You’ve told us that we need not be too careful when choosing discrete transistors. What about analog ICs?
This is done with a glass slipper. Have your footmen take the slipper to every manufacturer in the kingdom and hold it by the door. If is reflected in the glass, you’ll be certain of finding your heart’s desire within.
More seriously, over specifying—or calling for arcane and generally unknown devices—can complicate the selection process and increase the cost of ICs as well as discrete transistors, so you should never demand hard-to-find parts or unnecessary parameters. But ICs are much more complicated than single transistors, making it very important to define all the needed parameters.

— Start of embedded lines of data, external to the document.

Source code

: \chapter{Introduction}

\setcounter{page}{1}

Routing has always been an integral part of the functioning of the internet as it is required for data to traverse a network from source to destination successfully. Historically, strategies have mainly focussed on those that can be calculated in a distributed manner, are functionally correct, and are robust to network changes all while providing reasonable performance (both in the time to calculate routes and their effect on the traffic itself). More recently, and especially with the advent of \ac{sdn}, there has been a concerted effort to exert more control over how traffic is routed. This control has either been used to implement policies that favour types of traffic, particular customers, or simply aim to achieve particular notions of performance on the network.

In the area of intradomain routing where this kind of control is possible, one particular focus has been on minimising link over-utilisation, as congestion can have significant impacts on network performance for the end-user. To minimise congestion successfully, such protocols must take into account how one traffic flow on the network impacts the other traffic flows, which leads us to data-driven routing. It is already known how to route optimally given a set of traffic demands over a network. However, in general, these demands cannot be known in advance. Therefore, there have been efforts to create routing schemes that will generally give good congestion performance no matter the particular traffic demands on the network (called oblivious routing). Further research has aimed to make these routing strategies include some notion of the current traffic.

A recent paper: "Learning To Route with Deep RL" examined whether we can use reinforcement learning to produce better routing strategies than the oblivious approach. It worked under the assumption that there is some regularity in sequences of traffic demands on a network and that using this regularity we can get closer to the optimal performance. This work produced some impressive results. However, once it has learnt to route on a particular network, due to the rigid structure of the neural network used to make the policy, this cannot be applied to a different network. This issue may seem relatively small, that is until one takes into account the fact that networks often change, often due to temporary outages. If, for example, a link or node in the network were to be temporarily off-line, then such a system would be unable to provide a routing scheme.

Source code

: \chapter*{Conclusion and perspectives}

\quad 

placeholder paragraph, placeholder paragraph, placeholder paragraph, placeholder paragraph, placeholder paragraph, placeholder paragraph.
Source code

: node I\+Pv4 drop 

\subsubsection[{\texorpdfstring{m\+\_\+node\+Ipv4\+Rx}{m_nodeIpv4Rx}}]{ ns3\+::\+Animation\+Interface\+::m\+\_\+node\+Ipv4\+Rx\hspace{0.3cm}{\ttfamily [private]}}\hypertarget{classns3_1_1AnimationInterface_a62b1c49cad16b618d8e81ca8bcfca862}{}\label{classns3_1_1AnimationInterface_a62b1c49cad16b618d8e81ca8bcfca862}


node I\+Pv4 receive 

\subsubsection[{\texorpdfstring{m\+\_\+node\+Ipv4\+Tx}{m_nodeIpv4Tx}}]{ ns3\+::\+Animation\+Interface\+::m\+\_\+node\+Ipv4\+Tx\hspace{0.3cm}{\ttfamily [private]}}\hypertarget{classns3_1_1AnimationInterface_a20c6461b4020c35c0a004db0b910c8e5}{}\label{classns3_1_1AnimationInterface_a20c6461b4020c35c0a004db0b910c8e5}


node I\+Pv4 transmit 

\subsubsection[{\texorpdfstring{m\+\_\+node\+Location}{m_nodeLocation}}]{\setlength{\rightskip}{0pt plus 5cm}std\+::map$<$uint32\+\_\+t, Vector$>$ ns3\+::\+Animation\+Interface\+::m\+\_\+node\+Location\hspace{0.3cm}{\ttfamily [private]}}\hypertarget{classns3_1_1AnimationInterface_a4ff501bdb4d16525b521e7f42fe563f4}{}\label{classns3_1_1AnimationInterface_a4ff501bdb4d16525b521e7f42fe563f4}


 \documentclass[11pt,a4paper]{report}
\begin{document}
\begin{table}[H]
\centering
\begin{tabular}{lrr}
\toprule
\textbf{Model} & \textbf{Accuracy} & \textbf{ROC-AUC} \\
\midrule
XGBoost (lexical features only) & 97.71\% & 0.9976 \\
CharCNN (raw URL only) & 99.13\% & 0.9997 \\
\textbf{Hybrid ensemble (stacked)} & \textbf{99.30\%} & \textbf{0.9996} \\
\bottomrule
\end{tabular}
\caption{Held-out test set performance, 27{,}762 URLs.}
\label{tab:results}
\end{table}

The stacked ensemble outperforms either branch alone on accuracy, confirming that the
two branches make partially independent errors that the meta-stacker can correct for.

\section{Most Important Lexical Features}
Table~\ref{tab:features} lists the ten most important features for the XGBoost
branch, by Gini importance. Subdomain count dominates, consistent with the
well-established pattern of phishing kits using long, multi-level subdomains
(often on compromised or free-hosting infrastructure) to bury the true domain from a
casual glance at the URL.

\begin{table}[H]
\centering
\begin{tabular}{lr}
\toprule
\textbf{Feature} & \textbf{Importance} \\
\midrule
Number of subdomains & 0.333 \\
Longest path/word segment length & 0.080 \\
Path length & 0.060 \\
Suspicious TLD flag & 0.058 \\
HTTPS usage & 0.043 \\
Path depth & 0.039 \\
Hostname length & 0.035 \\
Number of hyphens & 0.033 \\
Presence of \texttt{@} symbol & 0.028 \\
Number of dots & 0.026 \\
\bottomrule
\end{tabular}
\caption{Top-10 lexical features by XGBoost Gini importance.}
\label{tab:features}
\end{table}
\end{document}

This RAQ will talk about general principles, not particular types of ICs, such as amplifiers, references, or converters. The parameters common to many precision analog ICs are absolute maximum ratings, ESD ratings, supply voltages, supply currents, power dissipation, temperature range, temperature coefficients, supply rejection, noise, packages, input impedance, bias current, analog output characteristics, frequency range; and digital interface specifications such as speed, logic type, logic levels, data configuration, and chip enable/shutdown functions. Before working on the parameters for a specific type of device, it is important to decide which of these general parameters are important and to set acceptable limits to their values.
Starting with a list of important parameters, including the device specific ones that I’ll discuss later, arrange them in order of importance. Next, using online parametric search engines from several manufacturers, compile a list of devices that meet all the requirements. Since this requires visits to several websites, and manufacturers will present the data in different formats, it might be nice to use a distributor’s website, which should display devices from different manufacturers in a standard format. Unfortunately parametric comparisons from distributors are rarely adequate. They are improving, but for now it’s generally better to use the manufacturers’ sites and to compare devices on paper or in a spreadsheet.

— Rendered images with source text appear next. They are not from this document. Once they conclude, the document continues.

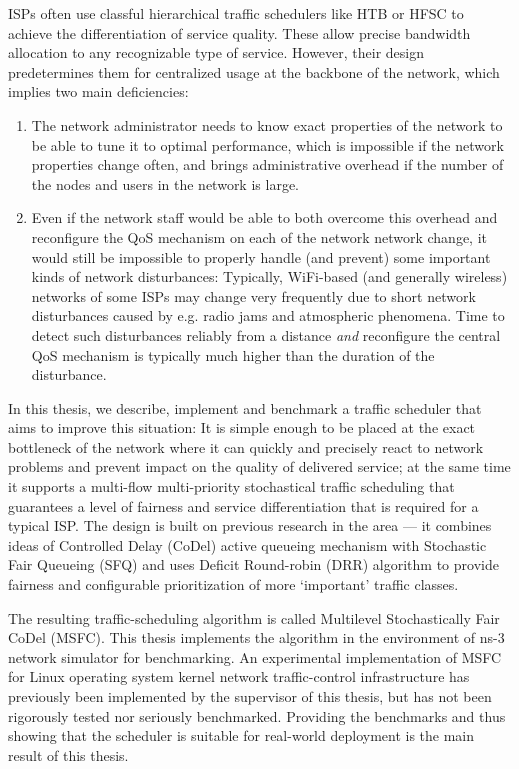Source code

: ISPs often use classful hierarchical traffic schedulers like HTB or HFSC to achieve the differentiation of service quality. These allow precise bandwidth allocation to any recognizable type of service. However, their design predetermines them for centralized usage at the backbone of the network, which implies two main deficiencies:
\begin{enumerate}
\item The network administrator needs to know exact properties of the network to be able to tune it to optimal performance, which is impossible if the network properties change often, and brings administrative overhead if the number of the nodes and users in the network is large.
\item Even if the network staff would be able to both overcome this overhead and reconfigure the QoS mechanism on each of the network network change, it would still be impossible to properly handle (and prevent) some important kinds of network disturbances: Typically, WiFi-based (and generally wireless) networks of some ISPs may change very frequently due to short network disturbances caused by e.g. radio jams and atmospheric phenomena. Time to detect such disturbances reliably from a distance \emph{and} reconfigure the central QoS mechanism is typically much higher than the duration of the disturbance.
\end{enumerate}

In this thesis, we describe, implement and benchmark a traffic scheduler that aims to improve this situation: It is simple enough to be placed at the exact bottleneck of the network where it can quickly and precisely react to network problems and prevent impact on the quality of delivered service; at the same time it supports a multi-flow multi-priority stochastical traffic scheduling that guarantees a level of fairness and service differentiation that is required for a typical ISP. The design is built on previous research in the area --- it combines ideas of Controlled Delay (CoDel) active queueing mechanism with Stochastic Fair Queueing (SFQ) and uses Deficit Round-robin (DRR) algorithm to provide fairness and configurable prioritization of more `important' traffic classes. 

The resulting traffic-scheduling algorithm is called Multilevel Stochastically Fair CoDel (MSFC). This thesis implements the algorithm in the environment of ns-3 network simulator  for benchmarking. An experimental implementation of MSFC for Linux operating system kernel network traffic-control infrastructure has previously been implemented by the supervisor of this thesis, but has not been rigorously tested nor seriously benchmarked. Providing the benchmarks and thus showing that the scheduler is suitable for real-world deployment is the main result of this thesis.


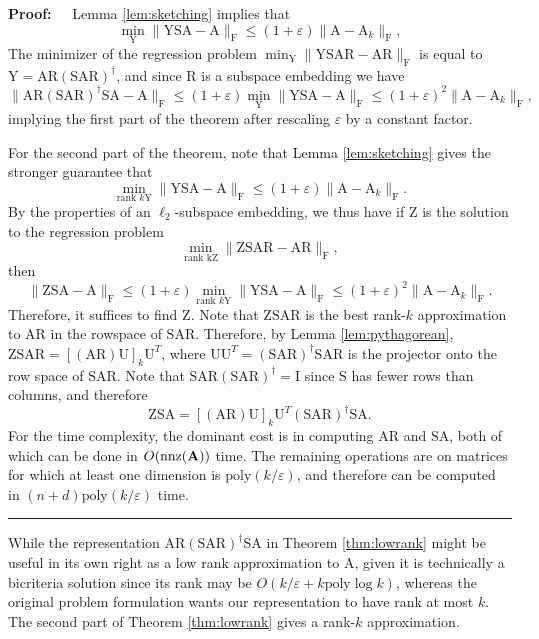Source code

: \documentclass[11pt]{article}
\newcommand{\FNorm }[1]{\mbox{}\|#1\|_\mathrm{F}  }
\newenvironment{proof}{\begin{trivlist} \item {\bf Proof:~~}}
  {\qed\end{trivlist}}
\newcommand{\mat}[1]{{\ensuremath{\bm{\mathrm{#1}}}}}
\def\matA{\mat{A}}
\def\matI{\mat{I}}
\def\matR{\mat{R}}
\def\matS{\mat{S}}
\def\matU{\mat{U}}
\def\matY{\mat{Y}}
\def\matZ{\mat{Z}}
\def\nnz{{ \rm nnz }}
\def\qed{\hfill\rule{2mm}{2mm}}
\newcommand{\eps}{\varepsilon}
\newcommand{\poly}{{\mathrm{poly}}}
\begin{document}
\begin{proof}
Lemma \ref{lem:sketching} implies that 
$$\min_{\matY} \FNorm{\matY \matS \matA-\matA} \leq (1+\eps)\FNorm{\matA-\mat A_k},$$
The minimizer
of the regression problem $\min_{\mat Y} \FNorm{\matY \matS \matA \matR - \matA \matR}$ 
is equal to $\matY = \matA\matR(\matS \matA \matR)^{\dagger}$, and since $\matR$ is a subspace
embedding we have 
$$\FNorm{\matA \matR(\matS \matA \matR)^{\dagger}\matS \matA - \matA} \leq (1+\eps) \min_{\matY} \FNorm{\matY \matS \matA-\matA} 
\leq (1+\eps)^2 \FNorm{\matA-\matA_k},$$
implying the first part of the theorem after rescaling $\eps$ by a constant factor. 

For the second part of the theorem, note that Lemma \ref{lem:sketching} gives the stronger guarantee that
$$\min_{\textrm{rank }k \matY} \FNorm{\matY \matS \matA- \matA} \leq (1+\eps)\FNorm{\matA-\matA_k}.$$
By the properties of an $\ell_2$-subspace embedding, we thus have if $\matZ$ is the solution to the regression
problem
$$\min_{\textrm{rank k} \matZ} \FNorm{\matZ \matS \matA \matR- \matA \matR},$$
then 
$$\FNorm{\matZ \matS \matA- \matA} \leq (1+\eps) \min_{\textrm{rank }k \matY}\FNorm{\matY \matS \matA- \matA} 
\leq (1+\eps)^2 \FNorm{\matA- \matA_k}.$$
Therefore, it suffices to find $\matZ$. Note that $\matZ \matS \matA \matR$ is the best rank-$k$ approximation to $\matA \matR$ in the rowspace
of $\matS \matA \matR$. Therefore, by Lemma \ref{lem:pythagorean}, $\matZ \matS \matA \matR = [(\matA \matR)\matU]_k \matU^T$, where $\matU \matU^T = (\matS \matA \matR)^{\dagger} \matS \matA \matR$ is the projector onto
the row space of $\matS \matA \matR$. Note that $\matS \matA \matR (\matS \matA \matR)^{\dagger} = \matI$ since $\matS$ has fewer rows than columns, and therefore
$$\matZ \matS \matA = [(\matA \matR) \matU]_k \matU^T (\matS \matA \matR)^{\dagger} \matS \matA.$$ 
For the time complexity, the dominant cost is in computing $\matA \matR$ and $\matS \matA$, 
both of which can be done in $O(\nnz(\matA))$ time. 
The remaining operations are on matrices for which at least one dimension is $\poly(k/\eps)$, and therefore can be computed
in $(n+d)\poly(k/\eps)$ time. 
\end{proof}
While the representation $\matA \matR(\matS \matA \matR)^{\dagger}\matS \matA$ in Theorem \ref{thm:lowrank} 
might be useful in its own right as a low rank approximation to $\matA$, given
it is technically a bicriteria solution since its rank may be $O(k/\eps + k \poly \log k)$,
whereas the original problem formulation wants our representation to have rank at most $k$. 
The second part of Theorem \ref{thm:lowrank}
gives a rank-$k$ approximation. 
\end{document}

If no suitable device can be found, decide which parameters might be relaxed, and by how much, and try again with the new values. Then review all of the device parameters, in case a feature makes one device better or worse for the application.
Finally, list all the devices that will do the job well, and determine which is the least expensive. The cost of using an IC includes the cost of the device itself, and also the cost of any additional components or special power supplies, the cost of any adjustments or calibrations that must be made during manufacture, and the cost of the printed circuit board area that it occupies. Be sure to choose the device that is the least expensive to use, not the cheapest one.